Unfortunately, only 4.86 GW of energy storage capacity was in place in India in December 2024.
India obviously needs to put its weight behind standalone energy storage systems. (SESS)
Accordingly India put out 11 tenders for 6.1 GW of SESS in Q1 2025. This capacity surpassed energy storage tenders in 2024. An incentive in the form of Viability Gap Funding (VGF) offers 30% support for standalone battery ESS capital expenditures.
Persistent execution and commercial bottlenecks have sabotaged the tenders and new funding. Delays and cancellations of power sale and storage agreements, often associated with falling battery prices, are major obstructions.
Other barriers are inadequate battery supply chains, manufacturing and financing. Battery cell manufacturing capacity is limited and depends on imported lithium and cobalt. Refining and commercialization timelines and affordable financing constitute further roadblocks.
No wonder, awarded capacity of 6.4 GW had been cancelled.
With both solar and storage costs declining rapidly, moving quickly on combined solar and energy storage capacity is the rationale option.
While battery manufacturing and supply chains in India manufacturing leaves much to be desired, global battery manufacturing overcapacity will keep battery energy storage system (BESS) prices low until 2030. More than enough low-cost BESS are on the market to meet India’s immediate needs.
Energy storage capacity in India in December 2024 was merely 4.86 GW. For 500 GW of renewables capacity, India would require 364 GW of solar and 121 GW of wind, necessitating 73.93 GW/411.4 GWh of storage capacity.
India’s Ministry of Power issued energy storage guidelines which will be mandatory for future solar projects, but does not apply to existing solar installations. This advisory applies to all power distribution companies and renewable energy implementing agencies (REIAs) to have a minimum of 2-hour located energy storage systems equivalent to 10% of solar capacity installed for all future projects. The intention is to both address intermittence from solar sources plus electricity prices to ensure reliability of grid supply and reduce dependence on peak hour sources.

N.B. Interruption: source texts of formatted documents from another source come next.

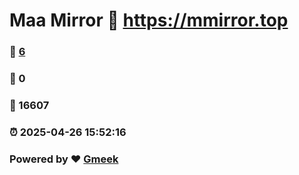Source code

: # Maa Mirror :link: https://mmirror.top 
### :page_facing_up: [6](https://mmirror.top/tag.html) 
### :speech_balloon: 0 
### :hibiscus: 16607 
### :alarm_clock: 2025-04-26 15:52:16 
### Powered by :heart: [Gmeek](https://github.com/Meekdai/Gmeek)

Distribution licences would include storage capacity guidelines for rooftop solar as well.
The takeaway
Should India be able to align renewables capacity targets with power market share, this would be a good news story.
Multiple bureaucratic, project and private sector cognitive dissonance impede renewables from having impacts such that coal would no longer occupy over 75% of power output.
Renewables have not replaced coal, rather it has contributed to the extraordinary additional power India requires for its needs.
These challenges are compounded by failure to beef up energy storage capacity to maximize the delivery of power from intermittent renewable energy sources.
Too many problems to solve, the renewables political hype doesn’t deliver.
Should India miraculously overcome the obstacles for a green transition, the country would concurrently become energy self-sufficient and tackle climate change.
That India is in second place as a global leader in solar power installed capacity is obviously insufficient.